Nine days after Avraham Eisenberg began to borrow curve cryptocurrency tokens on Aave, a decentralised lending platform for digital assets, he found his $38 million loan abruptly liquidated by terminator bots.
An estimated $10 million loss on a failed punt sounds only mildly annoying, compared with everything else going on in Eisenberg’s life — the self-described “applied game theorist” was arrested in Puerto Rico recently for allegedly draining $110 million from trading platform Mango Markets. Still, the zapping of the trader’s short CRV position, as the curve tokens are known, has sparked a lively debate.
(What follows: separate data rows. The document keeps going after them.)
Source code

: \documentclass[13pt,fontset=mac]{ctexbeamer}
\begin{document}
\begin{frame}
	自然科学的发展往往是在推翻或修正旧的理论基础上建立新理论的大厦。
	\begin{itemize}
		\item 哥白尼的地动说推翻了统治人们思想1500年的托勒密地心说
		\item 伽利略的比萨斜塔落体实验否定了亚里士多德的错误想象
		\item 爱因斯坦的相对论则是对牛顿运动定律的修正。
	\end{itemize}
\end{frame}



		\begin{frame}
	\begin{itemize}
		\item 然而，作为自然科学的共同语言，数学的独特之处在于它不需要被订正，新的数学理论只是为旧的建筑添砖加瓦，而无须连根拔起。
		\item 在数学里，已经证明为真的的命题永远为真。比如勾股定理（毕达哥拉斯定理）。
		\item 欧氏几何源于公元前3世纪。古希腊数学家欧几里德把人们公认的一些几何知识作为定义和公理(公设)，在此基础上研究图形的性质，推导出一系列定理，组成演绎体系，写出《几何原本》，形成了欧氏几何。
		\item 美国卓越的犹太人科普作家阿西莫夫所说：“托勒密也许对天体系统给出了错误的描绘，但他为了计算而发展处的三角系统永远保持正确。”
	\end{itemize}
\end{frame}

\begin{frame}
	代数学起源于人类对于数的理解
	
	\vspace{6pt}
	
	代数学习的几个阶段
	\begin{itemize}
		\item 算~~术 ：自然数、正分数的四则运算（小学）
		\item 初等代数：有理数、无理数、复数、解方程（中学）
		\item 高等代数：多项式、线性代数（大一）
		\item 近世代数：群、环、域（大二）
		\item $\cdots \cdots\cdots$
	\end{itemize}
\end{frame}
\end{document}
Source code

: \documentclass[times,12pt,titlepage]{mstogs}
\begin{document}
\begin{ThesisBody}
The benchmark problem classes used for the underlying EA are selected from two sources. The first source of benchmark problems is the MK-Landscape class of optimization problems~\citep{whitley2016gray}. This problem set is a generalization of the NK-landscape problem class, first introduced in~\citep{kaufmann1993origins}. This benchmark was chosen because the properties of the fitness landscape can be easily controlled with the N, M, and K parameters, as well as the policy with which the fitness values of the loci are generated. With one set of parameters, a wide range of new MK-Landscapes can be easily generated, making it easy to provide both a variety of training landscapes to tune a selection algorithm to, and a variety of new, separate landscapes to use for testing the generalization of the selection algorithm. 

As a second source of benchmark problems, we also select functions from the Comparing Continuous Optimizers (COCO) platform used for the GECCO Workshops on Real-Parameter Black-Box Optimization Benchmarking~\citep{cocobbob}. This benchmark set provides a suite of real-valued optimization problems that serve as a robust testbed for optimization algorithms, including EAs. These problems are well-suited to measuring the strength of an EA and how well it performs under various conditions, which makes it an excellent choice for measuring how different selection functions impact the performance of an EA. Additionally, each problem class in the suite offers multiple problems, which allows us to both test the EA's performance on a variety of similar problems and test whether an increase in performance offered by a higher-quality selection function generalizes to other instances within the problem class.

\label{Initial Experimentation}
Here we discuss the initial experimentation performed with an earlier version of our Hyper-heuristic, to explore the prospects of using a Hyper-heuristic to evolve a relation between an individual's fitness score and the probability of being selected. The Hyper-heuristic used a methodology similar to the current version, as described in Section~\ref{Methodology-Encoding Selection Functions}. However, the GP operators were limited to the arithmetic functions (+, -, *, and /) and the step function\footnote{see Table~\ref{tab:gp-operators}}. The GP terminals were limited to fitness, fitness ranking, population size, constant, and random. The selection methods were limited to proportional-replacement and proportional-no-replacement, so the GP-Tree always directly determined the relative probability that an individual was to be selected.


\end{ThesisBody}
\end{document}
The abruptly curtailed life of the loan is a feature of decentralized-finance, or DeFi, marketplaces that allow volatile cryptocurrencies to be lent against one another. The trader had borrowed CRV tokens by posting USDC, a dollar stablecoin, as collateral.
If this were conventional debt, the borrower would get a margin call when the lender became uncomfortable with the collateral covering it. On a public blockchain, anybody can track such situations. To keep the system safe, arbitrageurs are encouraged to step in. These are algorithms that raise a so-called flash loan (more on them later) to liquidate vulnerable short positions. They pocket a reward from the software code — smart contract — running lending protocols such as Aave.
Although not directly linked to the Eisenberg loan, recent work by academic researchers has concluded that DeFi harbors a systemic fragility, wherein liquidations engender other liquidations. Collateral prices get affected across trading venues; the malaise spreads. Flash loans are to blame — they’re so fast and frictionless that decentralized lending becomes inherently crash-prone.